Nel farlo in passato ha trovato a contrastarlo la derisione e le offese di chi ha fatto della migrazione un tornaconto politico nella difesa di “purezze” di vario tipo.

Gli abbiamo espresso solidarietà. Gliela rinnoviamo ora quando a limitare il suo racconto è stato il controllo del giornale, di Famiglia Cristiana, come ricostruisce Graziella Di Mambro.

Abbiamo sperato che la mediazione condotta con merito anche dal comitato di redazione restituisse dignità e verità a Palladino ma la mediazione non ha prodotto esito, chiudendosi con la fine del rapporto professionale.

È una ferita alla comunità dei giornalisti, più grave perché colpisce chi rischia da freelance tutto quello che ha in ogni pezzo per raccontare i fatti. La solidarietà di Stampa Romana ad Andrea Palladino.

STORIA DI UN RACCONTO SCOMODO

La storia del dissequestro della nave Open Arms raccontata nel dettaglio da Andrea Palladino, dopo l’iniziale giusta attenzione del giornale Famiglia Cristiana è diventata anche altro. Si è trasformata in una sorta di abiura nei confronti del giornalista, cui prima è stato pubblicato il pezzo sul sito del giornale, poi è stato messo off line e in seguito rimesso ma con titolo diverso e alcune modifiche del testo, tali da indurre l’autore a togliere la firma come previsto dal contratto nazionale. Ecco la sequenza dell’accaduto.

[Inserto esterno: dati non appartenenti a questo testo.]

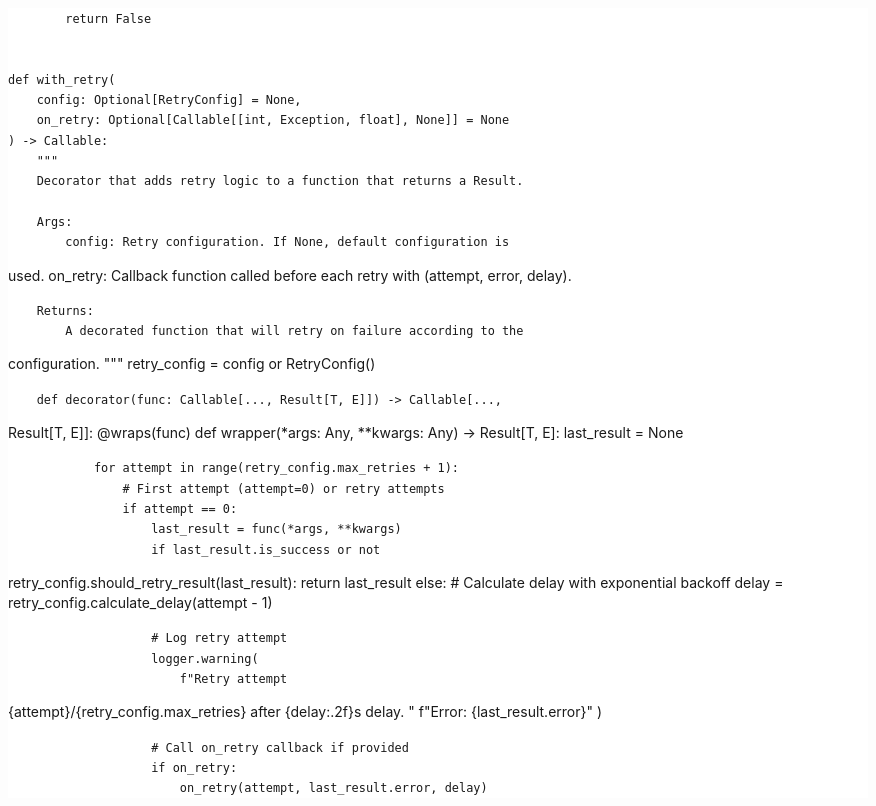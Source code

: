             return False


    def with_retry(
        config: Optional[RetryConfig] = None,
        on_retry: Optional[Callable[[int, Exception, float], None]] = None
    ) -> Callable:
        """
        Decorator that adds retry logic to a function that returns a Result.

        Args:
            config: Retry configuration. If None, default configuration is
  used.
            on_retry: Callback function called before each retry with
  (attempt, error, delay).

        Returns:
            A decorated function that will retry on failure according to the
  configuration.
        """
        retry_config = config or RetryConfig()

        def decorator(func: Callable[..., Result[T, E]]) -> Callable[...,
  Result[T, E]]:
            @wraps(func)
            def wrapper(*args: Any, **kwargs: Any) -> Result[T, E]:
                last_result = None

                for attempt in range(retry_config.max_retries + 1):
                    # First attempt (attempt=0) or retry attempts
                    if attempt == 0:
                        last_result = func(*args, **kwargs)
                        if last_result.is_success or not
  retry_config.should_retry_result(last_result):
                            return last_result
                    else:
                        # Calculate delay with exponential backoff
                        delay = retry_config.calculate_delay(attempt - 1)

                        # Log retry attempt
                        logger.warning(
                            f"Retry attempt
  {attempt}/{retry_config.max_retries} after {delay:.2f}s delay. "
                            f"Error: {last_result.error}"
                        )

                        # Call on_retry callback if provided
                        if on_retry:
                            on_retry(attempt, last_result.error, delay)
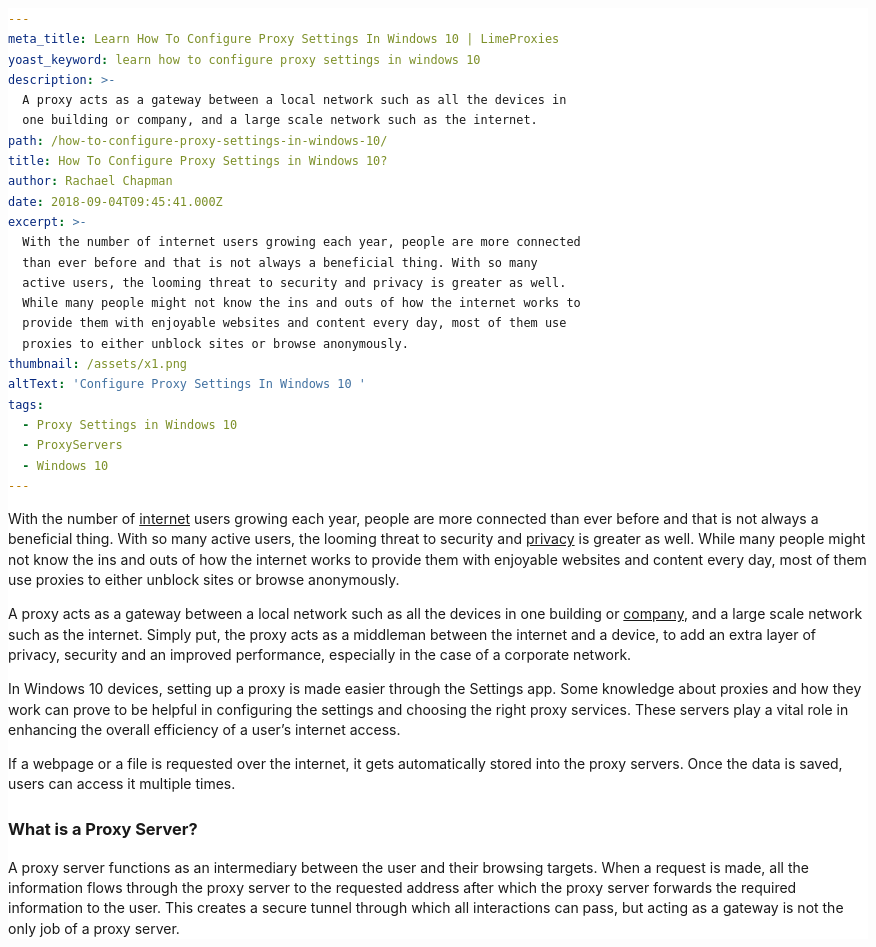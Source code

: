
 ```yaml
---
meta_title: Learn How To Configure Proxy Settings In Windows 10 | LimeProxies
yoast_keyword: learn how to configure proxy settings in windows 10
description: >-
  A proxy acts as a gateway between a local network such as all the devices in
  one building or company, and a large scale network such as the internet.
path: /how-to-configure-proxy-settings-in-windows-10/
title: How To Configure Proxy Settings in Windows 10?
author: Rachael Chapman
date: 2018-09-04T09:45:41.000Z
excerpt: >-
  With the number of internet users growing each year, people are more connected
  than ever before and that is not always a beneficial thing. With so many
  active users, the looming threat to security and privacy is greater as well.
  While many people might not know the ins and outs of how the internet works to
  provide them with enjoyable websites and content every day, most of them use
  proxies to either unblock sites or browse anonymously.
thumbnail: /assets/x1.png
altText: 'Configure Proxy Settings In Windows 10 '
tags:
  - Proxy Settings in Windows 10
  - ProxyServers
  - Windows 10
---
```

<span style="font-weight: 400;">With the number of <a href="/blog/how-to-speed-up-your-internet/" target="_blank" rel="noopener noreferrer">internet</a> users growing each year, people are more connected than ever before and that is not always a beneficial thing. With so many active users, the looming threat to security and <a href="/blog/how-to-maintain-phone-privacy-get-started/" target="_blank" rel="noopener noreferrer">privacy</a> is greater as well. While many people might not know the ins and outs of how the internet works to provide them with enjoyable websites and content every day, most of them use proxies to either unblock sites or browse anonymously. </span>

<span style="font-weight: 400;">A proxy acts as a gateway between a local network such as all the devices in one building or <a href="/blog/reasons-why-your-company-should-use-proxy-servers/" target="_blank" rel="noopener noreferrer">company</a>, and a large scale network such as the internet. Simply put, the proxy acts as a middleman between the internet and a device, to add an extra layer of privacy, security and an improved performance, especially in the case of a corporate network. </span>

<span style="font-weight: 400;">In Windows 10 devices, setting up a proxy is made easier through the Settings app. Some knowledge about proxies and how they work can prove to be helpful in configuring the settings and choosing the right proxy services. These servers play a vital role in enhancing the overall efficiency of a user’s internet access. </span>

<span style="font-weight: 400;">If a webpage or a file is requested over the internet, it gets automatically stored into the proxy servers. Once the data is saved, users can access it multiple times. </span>

### **What is a Proxy Server?**

<span style="font-weight: 400;">A proxy server functions as an intermediary between the user and their browsing targets. When a request is made, all the information flows through the proxy server to the requested address after which the proxy server forwards the required information to the user. This creates a secure tunnel through which all interactions can pass, but acting as a gateway is not the only job of a proxy server. </span>
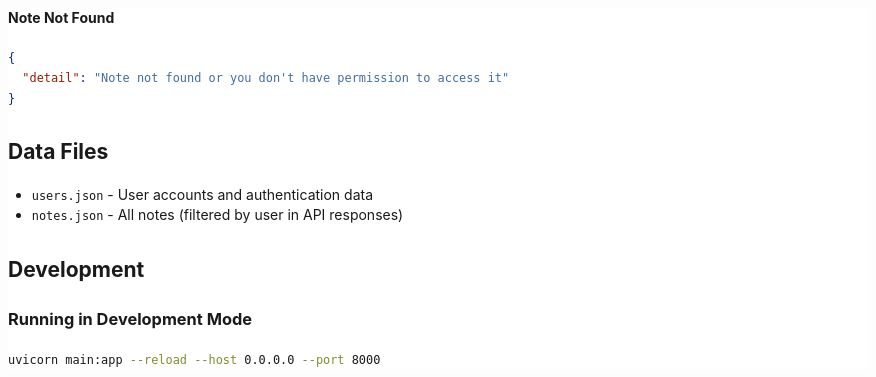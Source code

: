 #### Note Not Found
```json
{
  "detail": "Note not found or you don't have permission to access it"
}
```

## Data Files

- `users.json` - User accounts and authentication data
- `notes.json` - All notes (filtered by user in API responses)

## Development

### Running in Development Mode
```bash
uvicorn main:app --reload --host 0.0.0.0 --port 8000
```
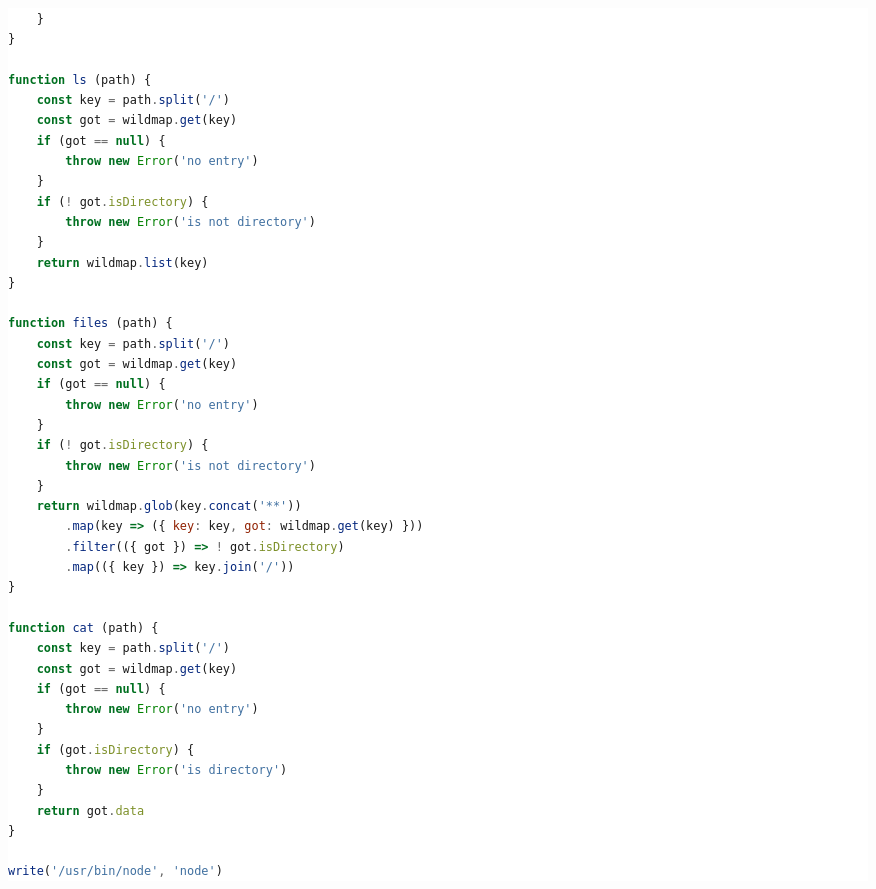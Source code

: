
 ```javascript
    }
}

function ls (path) {
    const key = path.split('/')
    const got = wildmap.get(key)
    if (got == null) {
        throw new Error('no entry')
    }
    if (! got.isDirectory) {
        throw new Error('is not directory')
    }
    return wildmap.list(key)
}

function files (path) {
    const key = path.split('/')
    const got = wildmap.get(key)
    if (got == null) {
        throw new Error('no entry')
    }
    if (! got.isDirectory) {
        throw new Error('is not directory')
    }
    return wildmap.glob(key.concat('**'))
        .map(key => ({ key: key, got: wildmap.get(key) }))
        .filter(({ got }) => ! got.isDirectory)
        .map(({ key }) => key.join('/'))
}

function cat (path) {
    const key = path.split('/')
    const got = wildmap.get(key)
    if (got == null) {
        throw new Error('no entry')
    }
    if (got.isDirectory) {
        throw new Error('is directory')
    }
    return got.data
}

write('/usr/bin/node', 'node')
```

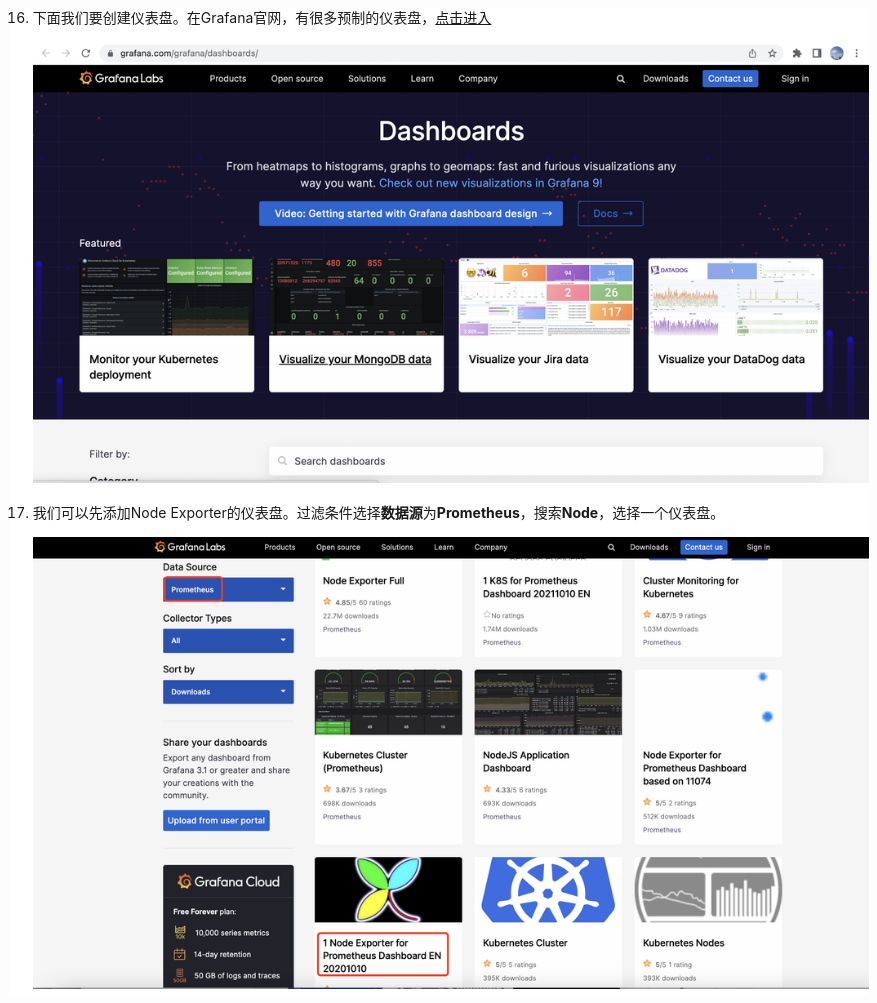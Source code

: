 16. 下面我们要创建仪表盘。在Grafana官网，有很多预制的仪表盘，[点击进入](https://grafana.com/grafana/dashboards)

    ![image-20230128111714479](images/image-20230128111714479.png)

17. 我们可以先添加Node Exporter的仪表盘。过滤条件选择**数据源**为**Prometheus**，搜索**Node**，选择一个仪表盘。

    ![image-20230128123402639](images/image-20230128123402639.png)
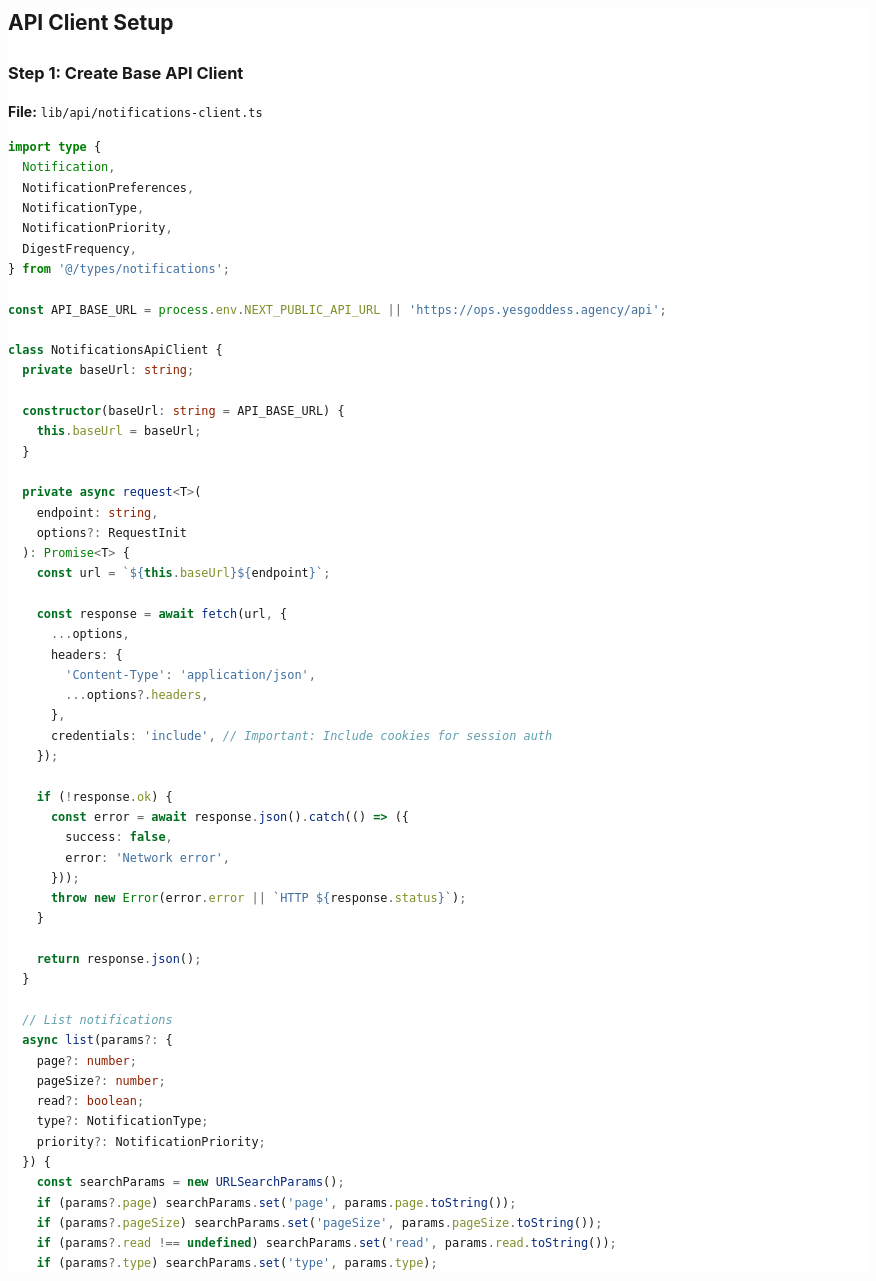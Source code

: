 
## API Client Setup

### Step 1: Create Base API Client

**File:** `lib/api/notifications-client.ts`

```typescript
import type {
  Notification,
  NotificationPreferences,
  NotificationType,
  NotificationPriority,
  DigestFrequency,
} from '@/types/notifications';

const API_BASE_URL = process.env.NEXT_PUBLIC_API_URL || 'https://ops.yesgoddess.agency/api';

class NotificationsApiClient {
  private baseUrl: string;

  constructor(baseUrl: string = API_BASE_URL) {
    this.baseUrl = baseUrl;
  }

  private async request<T>(
    endpoint: string,
    options?: RequestInit
  ): Promise<T> {
    const url = `${this.baseUrl}${endpoint}`;
    
    const response = await fetch(url, {
      ...options,
      headers: {
        'Content-Type': 'application/json',
        ...options?.headers,
      },
      credentials: 'include', // Important: Include cookies for session auth
    });

    if (!response.ok) {
      const error = await response.json().catch(() => ({
        success: false,
        error: 'Network error',
      }));
      throw new Error(error.error || `HTTP ${response.status}`);
    }

    return response.json();
  }

  // List notifications
  async list(params?: {
    page?: number;
    pageSize?: number;
    read?: boolean;
    type?: NotificationType;
    priority?: NotificationPriority;
  }) {
    const searchParams = new URLSearchParams();
    if (params?.page) searchParams.set('page', params.page.toString());
    if (params?.pageSize) searchParams.set('pageSize', params.pageSize.toString());
    if (params?.read !== undefined) searchParams.set('read', params.read.toString());
    if (params?.type) searchParams.set('type', params.type);
```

A fine marzo 2018 il primo step in concomitanza con la notifica alle parti del decreto di convalida del sequestro della nave da parte del Gip di Catania, documento che però conteneva una serie di elementi utili alla ricostruzione di quanto accade in quell’area e che, essendo di rilevante interesse pubblico, viene riportato nel pezzo di Andrea Palladino. Il 27 marzo 2018 Andrea Palladino invia alla redazione di Famiglia Cristiana l’articolo, concordato con i colleghi che seguono la versione online; il pezzo racconta quanto deciso dal Gip di Catania relativamente al sequestro della nave Open Arms. Nel pomeriggio dello stesso giorno, poco dopo le 17, c’è la pubblicazione sul sito della rivista, con il titolo: “Crolla l’accusa a Open Arms, ma dietro i Libici c’è la Marina Militare italiana” (clicca qui per leggere la versione pubblicata il 27 marzo). Nel decreto il Gip, che decideva di convalidare il sequestro facendo però cadere l’accusa di associazione per delinquere, scriveva apertamente che l’intervento delle motovedette libiche nel corso del salvataggio dei migranti operato dalla nave umanitaria era avvenuto sotto il coordinamento della Marina Militare italiana (forza che gestisce gli interventi di salvataggio nel mediterraneo centrale, afferma il magistrato di Catania, anche attraverso la Guardia costiera libica). Nello stesso documento è riportata la cronologia dell’intervento di salvataggio della Open arms del 15 marzo, operazione che verrà poi configurata dalla Procura di Catania come favoreggiamento dell’immigrazione clandestina (sarà poi il Gip di Ragusa a far cadere l’accusa dissequestrando la nave). Nella narrazione dei fatti appare chiaro come l’intervento della Guardia costiera libica abbia avuto quantomeno un supporto operativo da parte della Marina Militare italiana. Questi stretti legami verranno poi confermati – e rafforzati – dalla successiva discovery processuale dei documenti d’indagine (ad esempio la carta intestata della Guardia costiera libica riporta come contatto un numero di telefono della Marina Militare italiana). Dunque il titolo era assolutamente corretto e fondato. Ma verso le 22 del 27 marzo un redattore di Famiglia Cristiana contatta telefonicamente l’autore dell’articolo per comunicargli che il condirettore aveva disposto di mettere offline l’articolo.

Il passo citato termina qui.